EXERCISE INSTRUCTIONS
Only lines with the string "href" should be returned from the data below.

[[ INPUT DATA, beginning ]]

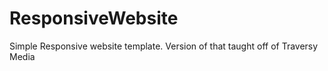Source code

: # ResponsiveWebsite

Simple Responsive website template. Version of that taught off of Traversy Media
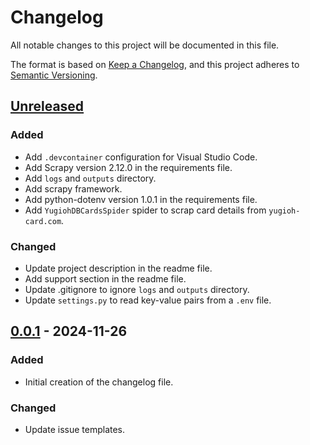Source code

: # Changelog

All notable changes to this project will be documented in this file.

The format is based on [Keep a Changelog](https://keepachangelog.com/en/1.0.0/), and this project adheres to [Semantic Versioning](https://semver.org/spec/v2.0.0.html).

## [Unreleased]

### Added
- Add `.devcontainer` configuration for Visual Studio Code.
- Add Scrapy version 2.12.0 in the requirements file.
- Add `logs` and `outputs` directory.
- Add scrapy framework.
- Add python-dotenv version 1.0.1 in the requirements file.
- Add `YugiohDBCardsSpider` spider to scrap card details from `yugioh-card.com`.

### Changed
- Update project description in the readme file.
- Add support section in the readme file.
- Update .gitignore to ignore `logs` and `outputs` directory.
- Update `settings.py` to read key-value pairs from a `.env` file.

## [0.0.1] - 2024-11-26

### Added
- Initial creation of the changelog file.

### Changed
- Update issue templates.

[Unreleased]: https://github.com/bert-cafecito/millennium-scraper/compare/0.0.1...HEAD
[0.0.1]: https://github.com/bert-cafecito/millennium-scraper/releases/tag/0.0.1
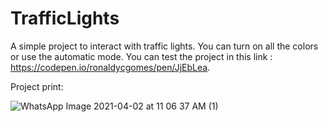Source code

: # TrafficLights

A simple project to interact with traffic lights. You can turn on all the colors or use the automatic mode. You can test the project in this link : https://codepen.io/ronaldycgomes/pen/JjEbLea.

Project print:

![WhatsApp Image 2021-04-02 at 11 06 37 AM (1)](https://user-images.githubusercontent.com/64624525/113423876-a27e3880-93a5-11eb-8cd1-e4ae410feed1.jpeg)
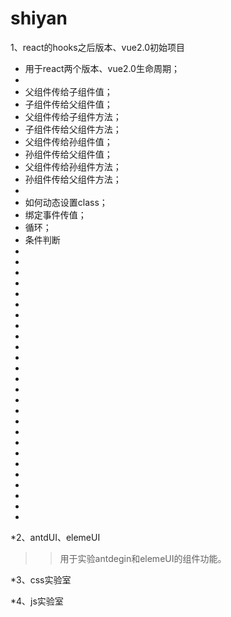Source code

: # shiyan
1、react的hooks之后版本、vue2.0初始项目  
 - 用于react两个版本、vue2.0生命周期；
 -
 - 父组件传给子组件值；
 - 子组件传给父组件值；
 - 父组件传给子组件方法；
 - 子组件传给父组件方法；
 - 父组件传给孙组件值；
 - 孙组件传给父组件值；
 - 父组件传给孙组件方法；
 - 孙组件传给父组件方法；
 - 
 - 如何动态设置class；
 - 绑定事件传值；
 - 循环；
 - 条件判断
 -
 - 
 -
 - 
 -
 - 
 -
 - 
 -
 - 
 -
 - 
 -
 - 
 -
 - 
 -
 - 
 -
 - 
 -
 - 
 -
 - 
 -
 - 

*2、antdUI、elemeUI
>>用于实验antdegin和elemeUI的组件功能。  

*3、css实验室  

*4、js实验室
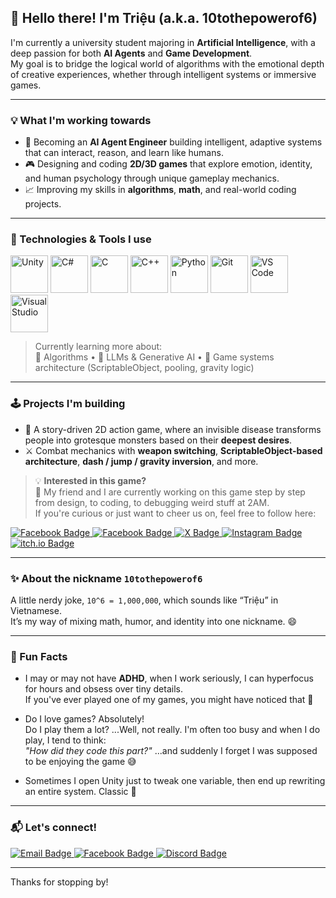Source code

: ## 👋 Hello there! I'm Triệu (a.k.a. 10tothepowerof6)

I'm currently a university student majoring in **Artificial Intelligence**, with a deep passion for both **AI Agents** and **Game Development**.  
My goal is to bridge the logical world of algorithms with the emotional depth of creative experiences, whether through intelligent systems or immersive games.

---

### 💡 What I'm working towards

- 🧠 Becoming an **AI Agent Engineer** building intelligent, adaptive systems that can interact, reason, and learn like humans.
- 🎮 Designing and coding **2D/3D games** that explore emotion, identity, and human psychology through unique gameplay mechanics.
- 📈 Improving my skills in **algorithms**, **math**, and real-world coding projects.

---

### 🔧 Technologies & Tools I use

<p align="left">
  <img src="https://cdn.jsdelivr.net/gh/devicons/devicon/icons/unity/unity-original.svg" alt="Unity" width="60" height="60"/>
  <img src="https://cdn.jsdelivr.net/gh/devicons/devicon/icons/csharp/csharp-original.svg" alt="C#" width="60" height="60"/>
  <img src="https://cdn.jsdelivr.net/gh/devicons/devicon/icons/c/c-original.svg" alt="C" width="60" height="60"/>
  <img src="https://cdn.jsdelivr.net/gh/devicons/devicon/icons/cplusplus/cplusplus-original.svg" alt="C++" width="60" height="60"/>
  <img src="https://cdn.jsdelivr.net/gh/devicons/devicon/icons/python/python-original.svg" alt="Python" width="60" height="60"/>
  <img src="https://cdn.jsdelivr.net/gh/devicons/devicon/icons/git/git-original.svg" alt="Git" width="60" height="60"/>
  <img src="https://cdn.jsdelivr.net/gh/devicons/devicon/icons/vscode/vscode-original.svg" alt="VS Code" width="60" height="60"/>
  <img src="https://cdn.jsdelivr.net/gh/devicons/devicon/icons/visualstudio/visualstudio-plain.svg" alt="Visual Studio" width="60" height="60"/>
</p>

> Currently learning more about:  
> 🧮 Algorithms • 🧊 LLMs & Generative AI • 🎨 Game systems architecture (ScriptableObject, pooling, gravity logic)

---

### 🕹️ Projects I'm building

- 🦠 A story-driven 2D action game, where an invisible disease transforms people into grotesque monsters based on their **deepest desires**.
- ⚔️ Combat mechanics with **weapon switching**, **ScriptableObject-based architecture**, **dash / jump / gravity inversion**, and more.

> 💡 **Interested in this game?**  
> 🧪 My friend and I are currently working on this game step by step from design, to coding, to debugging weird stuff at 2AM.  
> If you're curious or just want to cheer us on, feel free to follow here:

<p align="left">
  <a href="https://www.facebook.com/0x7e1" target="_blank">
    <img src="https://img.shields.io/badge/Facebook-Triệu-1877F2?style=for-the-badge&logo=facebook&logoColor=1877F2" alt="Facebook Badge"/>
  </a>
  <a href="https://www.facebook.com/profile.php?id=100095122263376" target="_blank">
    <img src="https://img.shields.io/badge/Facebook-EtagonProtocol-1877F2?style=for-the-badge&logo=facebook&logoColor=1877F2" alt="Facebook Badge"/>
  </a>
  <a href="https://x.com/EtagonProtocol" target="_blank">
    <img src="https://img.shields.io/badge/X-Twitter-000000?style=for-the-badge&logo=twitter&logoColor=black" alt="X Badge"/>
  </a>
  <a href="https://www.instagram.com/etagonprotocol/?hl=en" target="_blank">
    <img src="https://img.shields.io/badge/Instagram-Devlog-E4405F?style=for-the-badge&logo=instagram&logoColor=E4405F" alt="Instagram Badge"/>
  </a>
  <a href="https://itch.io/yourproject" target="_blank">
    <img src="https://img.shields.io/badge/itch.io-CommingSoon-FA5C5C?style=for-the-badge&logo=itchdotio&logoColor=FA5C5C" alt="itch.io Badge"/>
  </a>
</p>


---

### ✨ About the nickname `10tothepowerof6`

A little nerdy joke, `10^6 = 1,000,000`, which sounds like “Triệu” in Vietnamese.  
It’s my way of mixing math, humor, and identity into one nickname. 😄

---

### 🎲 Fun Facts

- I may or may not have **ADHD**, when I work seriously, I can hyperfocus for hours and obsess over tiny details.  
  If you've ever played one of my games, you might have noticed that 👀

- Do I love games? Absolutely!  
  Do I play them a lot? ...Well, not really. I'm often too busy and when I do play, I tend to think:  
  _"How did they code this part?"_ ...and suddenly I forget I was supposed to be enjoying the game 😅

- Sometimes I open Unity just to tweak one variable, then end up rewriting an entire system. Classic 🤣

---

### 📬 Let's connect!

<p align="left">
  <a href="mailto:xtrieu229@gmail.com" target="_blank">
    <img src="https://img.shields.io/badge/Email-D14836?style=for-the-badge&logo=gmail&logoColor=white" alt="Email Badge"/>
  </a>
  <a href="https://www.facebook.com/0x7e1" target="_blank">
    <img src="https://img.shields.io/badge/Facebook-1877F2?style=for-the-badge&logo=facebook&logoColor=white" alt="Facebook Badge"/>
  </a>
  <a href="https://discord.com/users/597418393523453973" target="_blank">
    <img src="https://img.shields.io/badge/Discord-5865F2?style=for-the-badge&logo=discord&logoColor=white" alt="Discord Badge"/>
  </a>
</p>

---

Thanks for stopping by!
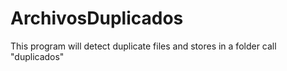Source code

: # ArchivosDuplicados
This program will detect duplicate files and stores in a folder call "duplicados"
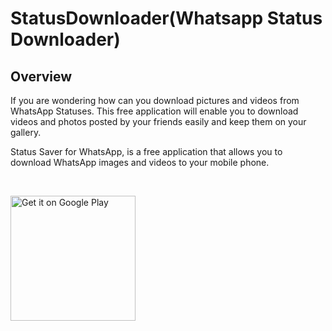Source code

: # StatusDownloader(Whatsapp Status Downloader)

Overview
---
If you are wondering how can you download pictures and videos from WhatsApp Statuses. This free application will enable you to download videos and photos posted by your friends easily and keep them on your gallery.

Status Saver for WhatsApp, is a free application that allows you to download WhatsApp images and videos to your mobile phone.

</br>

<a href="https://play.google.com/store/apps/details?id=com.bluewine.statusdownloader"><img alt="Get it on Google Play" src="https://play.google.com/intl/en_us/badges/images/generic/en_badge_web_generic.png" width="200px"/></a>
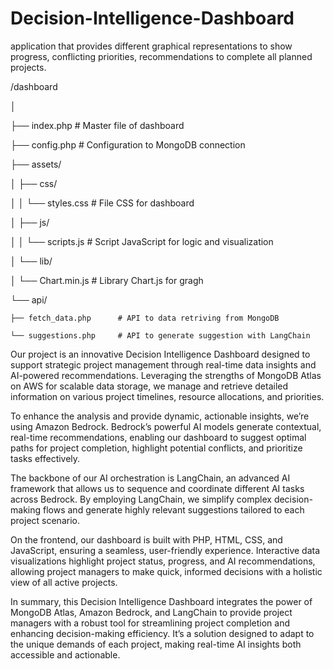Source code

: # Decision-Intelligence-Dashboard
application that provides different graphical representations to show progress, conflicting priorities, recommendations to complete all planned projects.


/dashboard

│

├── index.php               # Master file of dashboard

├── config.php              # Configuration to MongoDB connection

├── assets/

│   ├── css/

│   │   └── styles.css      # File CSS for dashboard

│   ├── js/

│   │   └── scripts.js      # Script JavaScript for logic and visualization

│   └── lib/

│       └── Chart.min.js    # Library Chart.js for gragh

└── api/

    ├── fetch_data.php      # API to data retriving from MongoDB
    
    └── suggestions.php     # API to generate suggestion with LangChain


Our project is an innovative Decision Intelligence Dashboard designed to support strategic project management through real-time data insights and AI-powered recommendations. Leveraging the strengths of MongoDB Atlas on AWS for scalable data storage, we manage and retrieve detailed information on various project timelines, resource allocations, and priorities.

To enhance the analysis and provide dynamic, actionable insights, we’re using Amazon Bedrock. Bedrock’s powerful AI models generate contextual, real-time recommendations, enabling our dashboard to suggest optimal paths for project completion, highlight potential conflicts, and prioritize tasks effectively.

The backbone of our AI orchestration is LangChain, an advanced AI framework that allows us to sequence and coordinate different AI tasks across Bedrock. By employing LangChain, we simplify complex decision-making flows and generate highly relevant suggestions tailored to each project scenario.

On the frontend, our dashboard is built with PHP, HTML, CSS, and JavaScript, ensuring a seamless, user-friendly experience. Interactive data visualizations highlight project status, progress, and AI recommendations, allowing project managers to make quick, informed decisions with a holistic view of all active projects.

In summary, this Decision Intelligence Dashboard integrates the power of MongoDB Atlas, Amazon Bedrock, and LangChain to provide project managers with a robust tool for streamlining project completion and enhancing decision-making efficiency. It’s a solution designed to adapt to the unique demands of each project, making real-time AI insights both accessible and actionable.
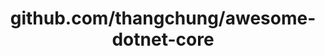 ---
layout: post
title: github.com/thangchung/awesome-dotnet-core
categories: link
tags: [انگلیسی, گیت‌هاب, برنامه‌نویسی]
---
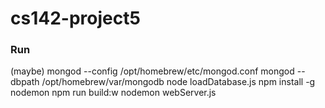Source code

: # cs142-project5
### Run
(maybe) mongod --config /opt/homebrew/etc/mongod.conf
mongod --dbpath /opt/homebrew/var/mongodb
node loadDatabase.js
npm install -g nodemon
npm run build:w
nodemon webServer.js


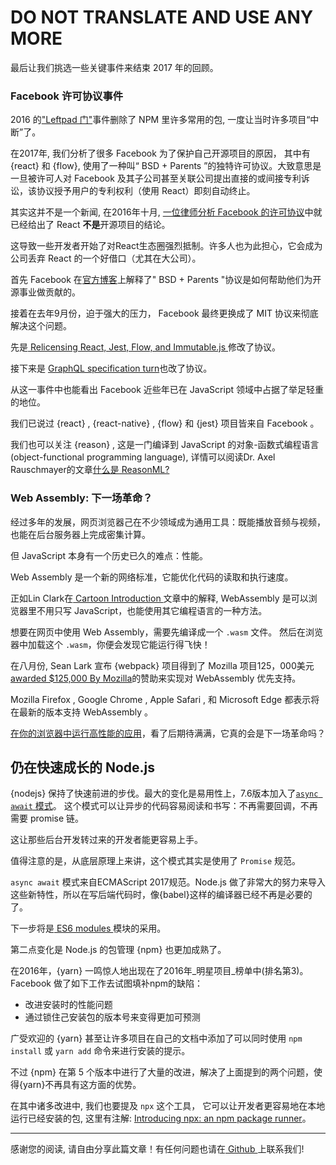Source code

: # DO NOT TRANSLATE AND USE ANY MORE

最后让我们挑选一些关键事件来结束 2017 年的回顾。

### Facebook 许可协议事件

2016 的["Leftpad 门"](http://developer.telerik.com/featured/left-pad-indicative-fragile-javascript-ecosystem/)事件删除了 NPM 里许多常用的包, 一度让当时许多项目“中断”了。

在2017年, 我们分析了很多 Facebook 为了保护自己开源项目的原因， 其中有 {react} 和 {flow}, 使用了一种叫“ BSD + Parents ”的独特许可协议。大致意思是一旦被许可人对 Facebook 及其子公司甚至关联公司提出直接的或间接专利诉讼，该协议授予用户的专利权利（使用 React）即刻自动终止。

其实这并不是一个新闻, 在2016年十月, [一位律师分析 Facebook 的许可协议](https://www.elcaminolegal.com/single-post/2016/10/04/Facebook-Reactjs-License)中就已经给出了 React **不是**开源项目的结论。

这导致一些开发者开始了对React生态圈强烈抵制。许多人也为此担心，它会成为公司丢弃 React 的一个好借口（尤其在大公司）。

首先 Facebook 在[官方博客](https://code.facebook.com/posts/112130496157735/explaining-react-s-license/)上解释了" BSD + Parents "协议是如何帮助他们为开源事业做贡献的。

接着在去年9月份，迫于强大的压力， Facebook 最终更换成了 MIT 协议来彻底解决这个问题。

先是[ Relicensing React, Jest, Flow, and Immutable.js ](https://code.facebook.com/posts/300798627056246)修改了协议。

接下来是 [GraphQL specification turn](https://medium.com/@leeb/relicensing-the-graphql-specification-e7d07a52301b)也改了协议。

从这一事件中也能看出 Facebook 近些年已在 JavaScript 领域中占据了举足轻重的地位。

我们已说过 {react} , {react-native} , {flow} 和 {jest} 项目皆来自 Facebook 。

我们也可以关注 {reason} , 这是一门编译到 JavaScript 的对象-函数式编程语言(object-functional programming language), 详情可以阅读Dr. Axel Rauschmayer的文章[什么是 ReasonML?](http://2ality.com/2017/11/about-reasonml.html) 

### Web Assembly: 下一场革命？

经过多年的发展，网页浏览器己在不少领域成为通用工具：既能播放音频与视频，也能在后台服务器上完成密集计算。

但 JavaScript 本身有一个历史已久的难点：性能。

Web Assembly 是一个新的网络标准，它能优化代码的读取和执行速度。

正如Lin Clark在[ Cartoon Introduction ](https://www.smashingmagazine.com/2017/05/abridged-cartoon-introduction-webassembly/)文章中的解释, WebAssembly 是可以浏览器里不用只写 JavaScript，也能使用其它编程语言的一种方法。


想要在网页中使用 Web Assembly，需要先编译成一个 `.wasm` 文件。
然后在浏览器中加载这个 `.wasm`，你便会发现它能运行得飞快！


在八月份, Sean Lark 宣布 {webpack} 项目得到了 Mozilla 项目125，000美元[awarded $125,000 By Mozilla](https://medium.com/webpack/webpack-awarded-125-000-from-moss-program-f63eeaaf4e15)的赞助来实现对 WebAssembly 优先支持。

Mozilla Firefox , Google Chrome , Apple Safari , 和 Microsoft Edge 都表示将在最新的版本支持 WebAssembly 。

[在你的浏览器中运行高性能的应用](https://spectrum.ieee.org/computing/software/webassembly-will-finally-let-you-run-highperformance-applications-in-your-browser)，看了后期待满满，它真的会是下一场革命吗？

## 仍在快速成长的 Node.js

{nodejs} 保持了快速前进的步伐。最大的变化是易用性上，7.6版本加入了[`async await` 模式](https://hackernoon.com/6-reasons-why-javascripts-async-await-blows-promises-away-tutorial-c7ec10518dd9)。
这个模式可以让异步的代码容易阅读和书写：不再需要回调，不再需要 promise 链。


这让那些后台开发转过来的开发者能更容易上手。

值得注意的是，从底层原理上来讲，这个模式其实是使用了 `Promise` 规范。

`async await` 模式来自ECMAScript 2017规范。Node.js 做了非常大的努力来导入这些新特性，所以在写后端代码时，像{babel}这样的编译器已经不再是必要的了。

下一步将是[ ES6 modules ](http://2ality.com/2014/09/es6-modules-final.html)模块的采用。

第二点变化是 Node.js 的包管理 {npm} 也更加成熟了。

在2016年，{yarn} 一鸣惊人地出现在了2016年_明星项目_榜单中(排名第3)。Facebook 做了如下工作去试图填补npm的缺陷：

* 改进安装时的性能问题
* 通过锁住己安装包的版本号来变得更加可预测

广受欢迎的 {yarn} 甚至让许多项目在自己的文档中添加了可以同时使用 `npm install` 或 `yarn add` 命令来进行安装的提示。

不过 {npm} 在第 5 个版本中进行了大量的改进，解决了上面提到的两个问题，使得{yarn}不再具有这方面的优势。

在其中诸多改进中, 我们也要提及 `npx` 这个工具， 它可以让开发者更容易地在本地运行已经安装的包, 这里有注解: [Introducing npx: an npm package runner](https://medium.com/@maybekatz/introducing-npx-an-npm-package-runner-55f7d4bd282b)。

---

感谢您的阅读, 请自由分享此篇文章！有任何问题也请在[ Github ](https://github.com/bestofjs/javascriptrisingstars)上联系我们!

[[ INPUT DATA, end ]]

YOUR RESPONSE
  <a href="https://www.facebook.com/0x7e1" target="_blank">
  <a href="https://www.facebook.com/profile.php?id=100095122263376" target="_blank">
  <a href="https://x.com/EtagonProtocol" target="_blank">
  <a href="https://www.instagram.com/etagonprotocol/?hl=en" target="_blank">
  <a href="https://itch.io/yourproject" target="_blank">
  <a href="mailto:xtrieu229@gmail.com" target="_blank">
  <a href="https://www.facebook.com/0x7e1" target="_blank">
  <a href="https://discord.com/users/597418393523453973" target="_blank">
<a href="https://play.google.com/store/apps/details?id=com.bluewine.statusdownloader"><img alt="Get it on Google Play" src="https://play.google.com/intl/en_us/badges/images/generic/en_badge_web_generic.png" width="200px"/></a>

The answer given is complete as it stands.